● **WHAT YOU HAVE TO DO**
Leave out the pictures and copy the remaining records exactly.

### SOURCE MATERIAL ###

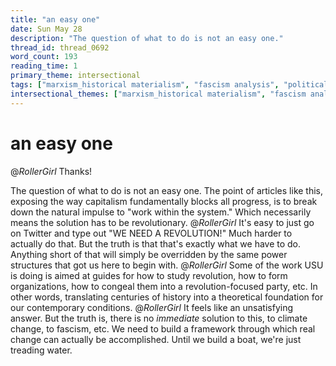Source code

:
 ```yaml
---
title: "an easy one"
date: Sun May 28
description: "The question of what to do is not an easy one."
thread_id: thread_0692
word_count: 193
reading_time: 1
primary_theme: intersectional
tags: ["marxism_historical materialism", "fascism analysis", "political economy", "organizational theory"]
intersectional_themes: ["marxism_historical materialism", "fascism analysis", "political economy", "organizational theory"]
---
```


# an easy one

@_RollerGirl_ Thanks!

The question of what to do is not an easy one. The point of articles like this, exposing the way capitalism fundamentally blocks all progress, is to break down the natural impulse to "work within the system." Which necessarily means the solution has to be revolutionary. @_RollerGirl_ It's easy to just go on Twitter and type out "WE NEED A REVOLUTION!" Much harder to actually do that. But the truth is that that's exactly what we have to do. Anything short of that will simply be overridden by the same power structures that got us here to begin with. @_RollerGirl_ Some of the work USU is doing is aimed at guides for how to study revolution, how to form organizations, how to congeal them into a revolution-focused party, etc. In other words, translating centuries of history into a theoretical foundation for our contemporary conditions. @_RollerGirl_ It feels like an unsatisfying answer. But the truth is, there is no *immediate* solution to this, to climate change, to fascism, etc. We need to build a framework through which real change can actually be accomplished. Until we build a boat, we're just treading water.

###

● **SOLUTION TO THE PROBLEM**
Source code

:
 ```yaml
---
title: "an easy one"
date: Sun May 28
description: "The question of what to do is not an easy one."
thread_id: thread_0692
word_count: 193
reading_time: 1
primary_theme: intersectional
tags: ["marxism_historical materialism", "fascism analysis", "political economy", "organizational theory"]
intersectional_themes: ["marxism_historical materialism", "fascism analysis", "political economy", "organizational theory"]
---
```


# an easy one

@_RollerGirl_ Thanks!

The question of what to do is not an easy one. The point of articles like this, exposing the way capitalism fundamentally blocks all progress, is to break down the natural impulse to "work within the system." Which necessarily means the solution has to be revolutionary. @_RollerGirl_ It's easy to just go on Twitter and type out "WE NEED A REVOLUTION!" Much harder to actually do that. But the truth is that that's exactly what we have to do. Anything short of that will simply be overridden by the same power structures that got us here to begin with. @_RollerGirl_ Some of the work USU is doing is aimed at guides for how to study revolution, how to form organizations, how to congeal them into a revolution-focused party, etc. In other words, translating centuries of history into a theoretical foundation for our contemporary conditions. @_RollerGirl_ It feels like an unsatisfying answer. But the truth is, there is no *immediate* solution to this, to climate change, to fascism, etc. We need to build a framework through which real change can actually be accomplished. Until we build a boat, we're just treading water.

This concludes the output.